Dr. Welsing has argued essentially that Whites are a minority on the planet and move instinctively to protect their existence by attacking and oppressing Blacks who have the potential to remove Caucasians from the planet through reproduction.

That is what the “killing of Trayvon Martin” represents and also the Stand Your Ground self-defense law,” she said.

Professor Griff, a member of the rap group Public Enemy, said what makes the sneaker debacle so ridiculous is legendary hip hop group Run DMC wearing the “shell-toe” Adidas sneaker in the late 1980s “became the gateway to Black people’s money, opening the door to the multi-national corporations–so they would be able to find their way into our homes.”

Hip-hop mogul Russell Simmons said he doubts Adidas had any malicious intent, and believes they just failed to consider how it would be viewed. The public outcry changed things, he said.

“They didn’t know any better,” Mr. Simmons told The Final Call. “They were thinking it’s a cool name, some Black kids may like it, it may cross over to White kids, and everybody may buy it.”

If he would have been asked by the company for consultation on the matter,“I would have told them don’t do it,” said Mr. Simmons. “They figured it out though, when the community spoke up.”
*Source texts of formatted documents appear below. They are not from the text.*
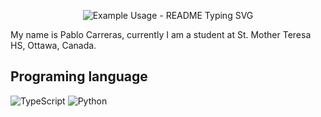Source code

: 
<p align="center">
  <img src="https://readme-typing-svg.demolab.com/?lines=HI+There+Im+Pablo+Carreras!&font=Fira%20Code&center=true&width=380&height=50&duration=4000&pause=1000" alt="Example Usage - README Typing SVG">
</p>
My name is Pablo Carreras, currently I am a student at St. Mother Teresa HS, Ottawa, Canada.

## Programing language 
![TypeScript](https://img.shields.io/badge/typescript-%23007ACC.svg?style=for-the-badge&logo=typescript&logoColor=white)
![Python](https://img.shields.io/badge/python-3670A0?style=for-the-badge&logo=python&logoColor=ffdd54)
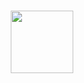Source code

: ###  
<div id="header" align="center">
  <img src="![f36](https://user-images.githubusercontent.com/82829965/223183939-360cc196-ea4d-4bb7-8a3e-ba92f6476a49.gif)
" width="100"/>
</div>

<!--
**hugoms7/hugoms7** is a ✨ _special_ ✨ repository because its `README.md` (this file) appears on your GitHub profile.

Here are some ideas to get you started:

- 🔭 I’m currently working on ...
- 🌱 I’m currently learning ...
- 👯 I’m looking to collaborate on ...
- 🤔 I’m looking for help with ...
- 💬 Ask me about ...
- 📫 How to reach me: ...
- 😄 Pronouns: ...
- ⚡ Fun fact: ...
-->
Paradise Gray, co-founder of the Pittsburgh-based One City, One People, One Hood, was not immediately on board with Run DMC’s use of the sneaker; nor their popular song “My Adidas.” The song was released in 1986 and reached No. 5 for Black singles and was a leader in dance music sales. It was still popular 14 years later, got news coverage of its 25th anniversary and has been used as part of video game sound tracks.

According to the Target Market News report, “The Buying Power of Black Americans,” in 2010 Blacks spent $995 million on sports and recreation equipment and $29.3 billion on apparel products and services. Clothing is one of the top five expenditures in Black households, according to Target Market News.
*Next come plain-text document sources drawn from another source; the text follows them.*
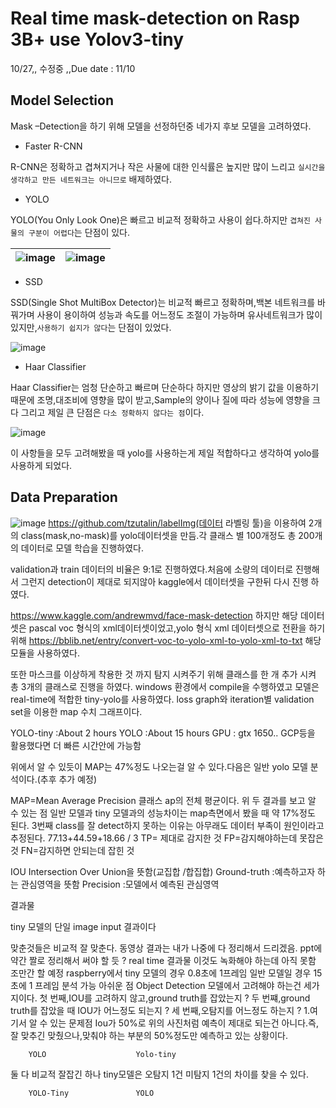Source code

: # Real time mask-detection on Rasp 3B+ use Yolov3-tiny
10/27,, 수정중 ,,Due date : 11/10
## Model Selection
Mask –Detection을 하기 위해 모델을 선정하던중 네가지 후보 모델을 고려하였다.

- Faster R-CNN

 R-CNN은 정확하고 겹쳐지거나 작은 사물에 대한 인식률은 높지만 많이 느리고 `실시간을 생각하고 만든 네트워크는 아니므로` 배제하였다.
 
 - YOLO

YOLO(You Only Look One)은 빠르고 비교적 정확하고 사용이 쉽다.하지만 `겹쳐진 사물의 구분이 어렵다`는 단점이 있다.

| ![image](https://user-images.githubusercontent.com/39875941/97379913-4a7c6b00-1909-11eb-81db-2878be4f3754.png)| ![image](https://user-images.githubusercontent.com/39875941/97380452-67fe0480-190a-11eb-9e14-8e01632ee280.png)|
|-|-|

- SSD



SSD(Single Shot MultiBox Detector)는 비교적 빠르고 정확하며,백본 네트워크를 바꿔가며 사용이 용이하여 성능과 속도를 어느정도 조절이 가능하며 유사네트워크가 많이 있지만,`사용하기 쉽지가 않다`는 단점이 있었다.

![image](https://user-images.githubusercontent.com/39875941/97380911-5537ff80-190b-11eb-9d42-4dccb5853a6e.png)

- Haar Classifier

Haar Classifier는 엄청 단순하고 빠르며 단순하다 하지만 영상의 밝기 값을 이용하기 때문에 조명,대조비에 영향을 많이 받고,Sample의 양이나 질에 따라 성능에 영향을 크다 그리고 제일 큰 단점은 `다소 정확하지 않다는 점`이다.

![image](https://user-images.githubusercontent.com/39875941/97381191-e60edb00-190b-11eb-9d96-7da59feb1564.png)


이 사항들을 모두 고려해봤을 때 yolo를 사용하는게 제일 적합하다고 생각하여 yolo를 사용하게 되었다.

## Data Preparation
![image](https://user-images.githubusercontent.com/39875941/97381302-2b330d00-190c-11eb-8e09-94678695f098.png)
https://github.com/tzutalin/labelImg(데이터 라벨링 툴)을 이용하여 2개의 class(mask,no-mask)를 yolo데이터셋을 만듬.각 클래스 별 100개정도 총 200개의 데이터로 모델 학습을 진행하였다.

validation과 train 데이터의 비율은 9:1로 진행하였다.처음에 소량의 데이터로 진행해서 그런지 detection이 제대로 되지않아 kaggle에서 데이터셋을 구한뒤 다시 진행 하였다.

https://www.kaggle.com/andrewmvd/face-mask-detection
하지만 해당 데이터셋은 pascal voc 형식의 xml데이터셋이었고,yolo 형식 xml 데이터셋으로 전환을 하기위해
https://bblib.net/entry/convert-voc-to-yolo-xml-to-yolo-xml-to-txt
해당 모듈을 사용하였다.

또한 마스크를 이상하게 착용한 것 까지 탐지 시켜주기 위해 클래스를 한 개 추가 시켜 총 3개의 클래스로 진행을 하였다.
windows 환경에서 compile을 수행하였고
모델은 real-time에 적합한 tiny-yolo를 사용하였다.
loss graph와 iteration별 validation set을 이용한 map 수치 그래프이다.

YOLO-tiny :About 2 hours YOLO :About 15 hours
GPU : gtx 1650..
GCP등을 활용했다면 더 빠른 시간안에 가능함

위에서 알 수 있듯이 MAP는 47%정도 나오는걸 알 수 있다.다음은 일반 yolo 모델 분석이다.(추후 추가 예정)

MAP=Mean Average Precision 클래스 ap의 전체 평균이다.
위 두 결과를 보고 알 수 있는 점
일반 모델과 tiny 모델과의 성능차이는 map측면에서 봤을 때 약 17%정도 된다.
3번째 class를 잘 detect하지 못하는 이유는 아무래도 데이터 부족이 원인이라고 추정된다.
77.13+44.59+18.66 / 3 
TP= 제대로 감지한 것
FP=감지해야하는데 못잡은것
FN=감지하면 안되는데 잡힌 것

IOU Intersection Over Union을 뜻함(교집합 /합집합)
Ground-truth :예측하고자 하는 관심영역을 뜻함
Precision :모델에서 예측된 관심영역


결과물

tiny 모델의 단일 image input 결과이다


맞춘것들은 비교적 잘 맞춘다.
동영상 결과는 내가 나중에 다 정리해서 드리겠음.
ppt에 약간 짤로 정리해서 써야 할 듯 ?
real time 결과물 
이것도 녹화해야 하는데 아직 못함 조만간 할 예정
raspberry에서 
tiny 모델의 경우 0.8초에 1프레임 일반 모델일 경우 15초에 1 프레임 분석 가능 
아쉬운 점 
Object Detection 모델에서 고려해야 하는건 세가지이다.
첫 번째,IOU를 고려하지 않고,ground truth를 잡았는지 ?
두 번쨰,ground truth를 잡았을 때 IOU가 어느정도 되는지 ?
세 번째,오탐지를 어느정도 하는지 ? 
1.여기서 알 수 있는 문제점 Iou가 50%로 위의 사진처럼 예측이 제대로 되는건 아니다.즉,잘 맞추긴 맞췄으나,맞춰야 하는 부분의 50%정도만 예측하고 있는 상황이다.

		YOLO					Yolo-tiny

둘 다 비교적 잘잡긴 하나 tiny모델은 오탐지 1건 미탐지 1건의 차이를 찾을 수 있다.

		YOLO-Tiny				YOLO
Insults because product design and marketing aren’t new to Blacks.

According to AdSavvy.com, among the products and publicity stunts that have depicted Blacks negatively are EMOBILE’s Roast Commercial depicting President Obama as a monkey; Coloreria Italiana, an Italian detergent commercial showed a White woman shoving her husband into a washing machine, then out pops a muscular Black man. “Once you go Black, you never go back,” the ad declares.

In 2006, a Sony ad featured an aggressive White woman, clawing, clutching and denigrating a so-called subordinate Black woman and an Intel ad in 2007 has a White manager, looking like a master, standing over bowing Black athletes who bow in symmetry before him, said the site. Kool-Aid has a stereotypical hip hop basketball court vignette, for a drink often referred to as “ghetto juice,” and then there are “Obama Waffles” and “Obama Fried Chicken,” again playing to Black stereotypes, it said.
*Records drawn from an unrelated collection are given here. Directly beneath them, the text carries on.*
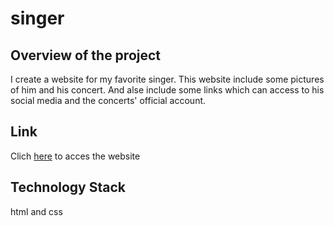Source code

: # singer

## Overview of the project
I create a website for my favorite singer. This website include some pictures of him and his concert. And alse include some links which can access to his social media and the concerts' official account.

## Link
Clich [here](https://xinyi-zeng.github.io/singer/) to acces the website

## Technology Stack
html and css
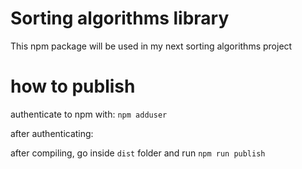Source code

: # Sorting algorithms library

This npm package will be used in my next sorting algorithms project


# how to publish

authenticate to npm with: `npm adduser`

after authenticating:

after compiling, go inside `dist` folder and run `npm run publish`
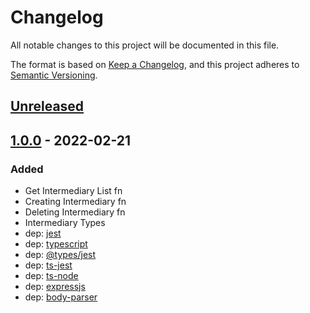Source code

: # Changelog
All notable changes to this project will be documented in this file.

The format is based on [Keep a Changelog](https://keepachangelog.com/en/1.0.0/),
and this project adheres to [Semantic Versioning](https://semver.org/spec/v2.0.0.html).

## [Unreleased]

## [1.0.0] - 2022-02-21
### Added
- Get Intermediary List fn
- Creating Intermediary fn
- Deleting Intermediary fn
- Intermediary Types
- dep: [jest]
- dep: [typescript]
- dep: [@types/jest]
- dep: [ts-jest]
- dep: [ts-node]
- dep: [expressjs]
- dep: [body-parser]

[jest]: https://jestjs.io/ru/
[typescript]: https://www.typescriptlang.org/
[@types/jest]: https://www.npmjs.com/package/@types/jest
[ts-jest]: https://kulshekhar.github.io/ts-jest/
[ts-node]: https://typestrong.org/ts-node/
[expressjs]: https://expressjs.com/
[body-parser]: https://github.com/expressjs/body-parser#readme

[Unreleased]: https://github.com/ArtemNikolaev/BTA-DDD/compare/v1.0.0...HEAD
[1.0.0]: https://github.com/ArtemNikolaev/BTA-DDD/releases/tag/v1.0.0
And, since 1946, there has been “Uncle Ben’s Rice,” whose name seems drawn from the White practice of calling elderly Blacks “uncle” and “aunt” during segregation. The most well known may be “Aunt Jemima Pancakes,” who featured a handkerchief-headed fat Black mammy figure extolling the majesty of pancakes.

The Final Call has attempted to get designer Scott and Adidas to comment on the shackle sneaker fiasco. No response had come as of press time.

“I think people must continue to stand up and challenge this, very important that we care about our history, they (Adidas) make a mockery of our history,” said Nasser Muhammad, a 26-year-old school teacher and basketball coach at Washington, D.C.’s Maya Angelou Charter School.